Fabio in forma stellare! Auguri nasalizi a te, MA ANCHE a Moby (senza se e senza ma)! Mi sbaglio o nel periodo techno quest'uomo scrisse il pezzo coi bpm più alti mai composto? Una simpatica canaglia, che ogni tanto ci regala una bella canzoncina che in radio, tra giusy ferreri e i muse, fa solo che bene. Certo, un suo concerto non lo andrei a vedere mai...

Senzanome alle 14:10 del 27 giugno 2015 ha scritto:

Hai detto bene , la traccia si chiamava " Thousand". Purtroppo il record è stato superato da un genere musicale denominato Speedcore.

modulo_c alle 11:43 del 25 dicembre 2009 ha scritto:

discreto

a me non e' dispiaciuto. ci sono dei pezzi veramente da buttare, ma alcuni sono carini. "scream pilots" e "jlft" mi sono piaciuti particolarmente. chiaro che non e' un capolavoro, ma la sufficienza piena mi sento di dargliela...

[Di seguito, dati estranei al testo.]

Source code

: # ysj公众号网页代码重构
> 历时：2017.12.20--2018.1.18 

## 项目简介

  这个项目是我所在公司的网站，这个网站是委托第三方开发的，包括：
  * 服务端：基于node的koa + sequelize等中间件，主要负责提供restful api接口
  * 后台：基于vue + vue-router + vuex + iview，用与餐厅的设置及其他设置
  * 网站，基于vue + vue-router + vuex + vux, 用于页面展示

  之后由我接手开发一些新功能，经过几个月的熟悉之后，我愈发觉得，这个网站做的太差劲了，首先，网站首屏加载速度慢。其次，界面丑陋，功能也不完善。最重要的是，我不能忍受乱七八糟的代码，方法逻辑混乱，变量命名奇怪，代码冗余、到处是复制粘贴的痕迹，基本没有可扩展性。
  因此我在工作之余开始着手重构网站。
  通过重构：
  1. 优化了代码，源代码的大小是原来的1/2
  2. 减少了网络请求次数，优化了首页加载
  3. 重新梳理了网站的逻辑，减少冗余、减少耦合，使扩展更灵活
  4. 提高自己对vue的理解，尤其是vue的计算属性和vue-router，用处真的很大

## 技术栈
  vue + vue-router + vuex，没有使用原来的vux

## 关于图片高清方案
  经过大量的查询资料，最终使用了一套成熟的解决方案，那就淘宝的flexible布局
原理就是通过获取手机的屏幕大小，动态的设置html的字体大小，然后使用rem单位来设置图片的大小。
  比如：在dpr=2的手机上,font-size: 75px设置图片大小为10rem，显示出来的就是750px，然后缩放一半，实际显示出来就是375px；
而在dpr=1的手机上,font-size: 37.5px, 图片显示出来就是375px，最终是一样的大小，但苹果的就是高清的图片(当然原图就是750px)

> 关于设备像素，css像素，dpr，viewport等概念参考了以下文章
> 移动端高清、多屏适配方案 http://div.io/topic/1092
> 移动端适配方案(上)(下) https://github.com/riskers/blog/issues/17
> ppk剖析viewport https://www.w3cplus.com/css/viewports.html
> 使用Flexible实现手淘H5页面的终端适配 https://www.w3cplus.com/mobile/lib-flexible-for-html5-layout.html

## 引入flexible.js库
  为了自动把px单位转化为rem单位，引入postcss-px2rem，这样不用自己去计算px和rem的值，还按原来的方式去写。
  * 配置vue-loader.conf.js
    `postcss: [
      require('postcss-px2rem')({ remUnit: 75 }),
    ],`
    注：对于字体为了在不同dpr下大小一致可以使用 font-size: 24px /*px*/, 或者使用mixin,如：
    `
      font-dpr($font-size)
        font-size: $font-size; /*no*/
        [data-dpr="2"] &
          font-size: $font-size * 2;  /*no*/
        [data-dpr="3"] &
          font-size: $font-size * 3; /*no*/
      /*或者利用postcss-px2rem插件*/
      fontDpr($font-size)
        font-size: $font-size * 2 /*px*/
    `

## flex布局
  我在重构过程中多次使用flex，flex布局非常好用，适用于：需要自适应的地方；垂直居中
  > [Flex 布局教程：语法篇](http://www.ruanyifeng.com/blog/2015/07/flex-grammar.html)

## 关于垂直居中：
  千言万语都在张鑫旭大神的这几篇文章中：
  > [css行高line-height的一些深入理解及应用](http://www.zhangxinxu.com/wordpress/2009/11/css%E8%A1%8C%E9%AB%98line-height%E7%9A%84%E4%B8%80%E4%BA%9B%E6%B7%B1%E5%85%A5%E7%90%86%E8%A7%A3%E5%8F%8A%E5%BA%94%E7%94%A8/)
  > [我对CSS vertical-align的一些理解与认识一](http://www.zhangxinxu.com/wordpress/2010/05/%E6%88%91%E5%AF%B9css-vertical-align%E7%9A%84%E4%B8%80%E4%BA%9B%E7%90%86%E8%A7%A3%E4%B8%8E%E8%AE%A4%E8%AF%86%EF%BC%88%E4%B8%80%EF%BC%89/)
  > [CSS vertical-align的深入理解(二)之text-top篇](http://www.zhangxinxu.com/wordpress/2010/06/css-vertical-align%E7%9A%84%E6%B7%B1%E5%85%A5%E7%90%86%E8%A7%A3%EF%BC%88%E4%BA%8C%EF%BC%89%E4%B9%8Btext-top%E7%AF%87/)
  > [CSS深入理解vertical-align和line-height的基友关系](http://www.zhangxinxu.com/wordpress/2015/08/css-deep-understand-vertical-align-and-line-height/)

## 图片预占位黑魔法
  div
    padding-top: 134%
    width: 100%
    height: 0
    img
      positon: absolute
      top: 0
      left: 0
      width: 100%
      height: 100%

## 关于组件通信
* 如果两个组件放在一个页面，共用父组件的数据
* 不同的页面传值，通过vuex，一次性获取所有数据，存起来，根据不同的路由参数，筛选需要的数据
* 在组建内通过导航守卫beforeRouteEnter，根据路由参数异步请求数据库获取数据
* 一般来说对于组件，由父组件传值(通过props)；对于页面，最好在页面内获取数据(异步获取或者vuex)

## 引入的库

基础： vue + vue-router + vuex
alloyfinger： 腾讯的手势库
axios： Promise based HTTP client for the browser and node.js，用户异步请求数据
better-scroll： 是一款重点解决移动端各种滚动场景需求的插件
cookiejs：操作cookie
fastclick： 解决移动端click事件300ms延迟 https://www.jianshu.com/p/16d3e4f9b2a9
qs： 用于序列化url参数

alfredjarry alle 17:14 del 5 gennaio 2010 ha scritto:

talento e intuito

Sono d'accordo con la recensione, anche se non ho ascoltato il disco ne' ho mai assistito ad un suo concerto... In passato ascoltai un paio di dischi ma non mi ha mai convinto: nessun talento musicale, solo intuizioni commerciali!

synth_charmer alle 14:25 del 18 maggio 2010 ha scritto:

ihih forte la recensione, grande! Moby non lo seguo più da tempo, di lui ricordo solo impressioni piacevoli al momento, ma che si sgonfiano rapidamente.